The pre-session brief asks: current role and organization, specific mission and survivor population served, the decision in front of the mentee, and one piece of writing the mentee has produced (an organizational document, a public piece, or a working draft) that the mentor can review. She reads the writing before the session. The session is unscripted after that point; she works the specific question. Mentees leave with a written follow-up summarizing the specific resources, contacts, and next-step decisions discussed.

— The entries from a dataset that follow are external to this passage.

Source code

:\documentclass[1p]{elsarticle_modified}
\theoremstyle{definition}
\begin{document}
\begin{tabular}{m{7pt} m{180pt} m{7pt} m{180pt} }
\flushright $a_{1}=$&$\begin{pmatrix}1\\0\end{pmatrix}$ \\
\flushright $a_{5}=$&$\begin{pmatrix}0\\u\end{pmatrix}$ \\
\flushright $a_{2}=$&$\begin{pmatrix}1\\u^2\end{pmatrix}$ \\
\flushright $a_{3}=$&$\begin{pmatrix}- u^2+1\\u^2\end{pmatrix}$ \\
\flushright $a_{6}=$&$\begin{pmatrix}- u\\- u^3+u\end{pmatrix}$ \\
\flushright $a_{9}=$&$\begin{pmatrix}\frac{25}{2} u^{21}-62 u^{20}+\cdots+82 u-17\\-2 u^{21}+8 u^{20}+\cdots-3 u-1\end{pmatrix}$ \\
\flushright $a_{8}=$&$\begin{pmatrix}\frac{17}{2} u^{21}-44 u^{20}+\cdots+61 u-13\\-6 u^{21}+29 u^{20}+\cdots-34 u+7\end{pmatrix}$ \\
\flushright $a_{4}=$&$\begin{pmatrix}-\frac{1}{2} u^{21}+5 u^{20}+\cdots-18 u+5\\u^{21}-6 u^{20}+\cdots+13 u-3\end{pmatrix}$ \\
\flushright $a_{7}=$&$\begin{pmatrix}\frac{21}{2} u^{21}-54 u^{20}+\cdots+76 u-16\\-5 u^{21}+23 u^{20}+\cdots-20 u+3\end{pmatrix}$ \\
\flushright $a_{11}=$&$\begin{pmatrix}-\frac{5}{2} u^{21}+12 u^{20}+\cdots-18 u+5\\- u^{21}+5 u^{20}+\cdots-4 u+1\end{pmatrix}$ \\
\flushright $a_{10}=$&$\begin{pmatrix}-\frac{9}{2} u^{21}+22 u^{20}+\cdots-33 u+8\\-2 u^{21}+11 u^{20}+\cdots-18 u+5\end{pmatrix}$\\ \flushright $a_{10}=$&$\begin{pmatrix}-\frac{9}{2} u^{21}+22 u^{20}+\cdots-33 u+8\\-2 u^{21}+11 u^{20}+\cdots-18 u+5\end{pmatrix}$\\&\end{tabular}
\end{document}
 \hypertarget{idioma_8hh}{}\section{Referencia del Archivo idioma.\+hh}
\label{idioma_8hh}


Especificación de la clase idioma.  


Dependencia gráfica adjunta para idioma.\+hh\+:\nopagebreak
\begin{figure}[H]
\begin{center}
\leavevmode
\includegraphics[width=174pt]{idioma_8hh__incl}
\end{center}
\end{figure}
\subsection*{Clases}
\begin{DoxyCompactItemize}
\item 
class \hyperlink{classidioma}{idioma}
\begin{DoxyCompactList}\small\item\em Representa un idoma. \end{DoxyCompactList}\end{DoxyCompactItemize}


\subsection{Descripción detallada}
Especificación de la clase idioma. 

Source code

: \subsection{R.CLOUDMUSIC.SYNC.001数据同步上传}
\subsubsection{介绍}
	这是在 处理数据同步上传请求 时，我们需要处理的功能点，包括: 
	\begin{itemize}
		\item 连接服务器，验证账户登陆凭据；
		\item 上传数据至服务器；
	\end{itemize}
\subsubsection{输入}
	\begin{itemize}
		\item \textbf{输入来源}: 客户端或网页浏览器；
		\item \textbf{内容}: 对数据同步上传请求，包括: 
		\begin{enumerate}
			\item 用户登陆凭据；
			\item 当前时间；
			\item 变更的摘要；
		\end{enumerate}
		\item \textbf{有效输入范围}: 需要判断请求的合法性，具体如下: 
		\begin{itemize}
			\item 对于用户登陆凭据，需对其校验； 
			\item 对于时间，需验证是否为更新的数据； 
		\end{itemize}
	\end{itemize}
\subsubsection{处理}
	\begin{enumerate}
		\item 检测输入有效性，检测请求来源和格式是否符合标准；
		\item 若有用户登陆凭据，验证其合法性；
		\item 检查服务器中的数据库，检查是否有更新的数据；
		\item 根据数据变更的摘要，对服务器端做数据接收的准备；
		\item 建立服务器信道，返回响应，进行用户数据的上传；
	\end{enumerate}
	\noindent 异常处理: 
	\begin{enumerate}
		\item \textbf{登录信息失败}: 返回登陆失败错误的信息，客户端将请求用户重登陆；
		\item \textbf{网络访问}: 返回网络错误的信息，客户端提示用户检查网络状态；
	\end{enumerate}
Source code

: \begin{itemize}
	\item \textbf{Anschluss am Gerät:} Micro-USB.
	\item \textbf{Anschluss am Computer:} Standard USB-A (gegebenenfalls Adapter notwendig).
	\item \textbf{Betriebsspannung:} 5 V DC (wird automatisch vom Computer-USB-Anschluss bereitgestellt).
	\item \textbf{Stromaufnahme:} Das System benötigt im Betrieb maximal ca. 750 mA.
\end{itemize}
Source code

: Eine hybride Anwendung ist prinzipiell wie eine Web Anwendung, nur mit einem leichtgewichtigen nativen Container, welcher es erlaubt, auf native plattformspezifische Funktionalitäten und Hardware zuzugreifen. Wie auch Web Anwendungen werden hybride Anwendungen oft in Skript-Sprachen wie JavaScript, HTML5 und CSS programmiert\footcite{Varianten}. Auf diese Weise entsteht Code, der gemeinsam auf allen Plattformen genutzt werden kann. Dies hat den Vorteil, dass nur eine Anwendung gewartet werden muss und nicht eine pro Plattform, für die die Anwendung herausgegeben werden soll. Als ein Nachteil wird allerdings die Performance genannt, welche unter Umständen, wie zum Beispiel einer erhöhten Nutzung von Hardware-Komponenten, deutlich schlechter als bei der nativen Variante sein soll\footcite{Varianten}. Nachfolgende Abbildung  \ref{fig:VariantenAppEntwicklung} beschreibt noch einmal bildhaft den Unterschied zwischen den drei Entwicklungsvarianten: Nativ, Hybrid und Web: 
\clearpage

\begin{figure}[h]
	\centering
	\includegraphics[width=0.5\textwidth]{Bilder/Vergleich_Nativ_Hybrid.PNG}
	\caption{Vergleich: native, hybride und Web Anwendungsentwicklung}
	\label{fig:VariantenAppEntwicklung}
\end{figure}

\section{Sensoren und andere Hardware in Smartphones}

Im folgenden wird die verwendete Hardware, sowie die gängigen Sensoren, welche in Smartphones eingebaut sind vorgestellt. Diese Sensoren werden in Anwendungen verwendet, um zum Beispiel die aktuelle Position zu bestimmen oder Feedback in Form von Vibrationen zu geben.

Her perspective on the survivor-advocacy field across the past two decades is grounded in actual operating experience and in the slow expansion of the field since the visible 2017 moment. The institutional funding architecture for survivor-led organizations has improved meaningfully but unevenly. The structural conditions that produce sexual violence in the first place have not improved at remotely the same pace as awareness has grown. Mentors who book with her get a long-arc view that takes both the progress and the structural gap seriously and that does not treat the field's visibility moment as a substitute for the actual work.
On the organizational-form conversation she has specific perspective. The decision between 501c3 structure and adjacent organizational forms is real and has implications for the work the organization can do. She works with founders and senior staff on the specifics of those decisions in light of the particular community served and the particular theory of change the organization holds. The choices have downstream consequences across funding, advocacy capacity, and program structure.
On the question of how to sustain survivor-advocacy leadership across the long arc she is candid. The field has a pattern of founder burnout that has removed senior leaders from the work before their expertise could be fully transferred forward. Her own discipline around sustainability — therapy, rest, the boundaries that protect both her personal life and her institutional capacity to keep doing the work — is part of what she discusses with mentees who are themselves heading into the long arc. The conversation is not abstract; it is operational.
She is also one of the founding contributors to the intergenerational movement-transfer conversation within the broader Black women's movement-organization ecosystem. The slow work of bringing younger organizers into the institutional and knowledge structures that earlier generations built. The protection of organizational continuity through leadership transitions. The honest accounting of what was built well and what was not built well.
Her engagement in the platform's Social Entrepreneurship Builders network includes contributions to discussion threads on the topics of founder mental health, survivor-advocacy infrastructure, and the long-arc work of building movement organizations that center community accountability. She is deliberate about the platforms she engages and the depth of engagement she sustains; the platform's mentor practice is one of the contexts she has chosen for sustained engagement specifically because the structured one-on-one format permits the careful work that survivor-centered mentorship requires.
The social-entrepreneurship and mission-driven-organization landscape continues to evolve in ways that affect Black women and African women founders specifically. The funding landscape has shifted across the past decade. The board-and-leadership pipeline has deepened but remains thin relative to the structural need. The succession question is still unevenly resolved across founder-led organizations. The mentor practice connects specifically to the senior-level operational questions and to the long-arc structural conditions of the sector.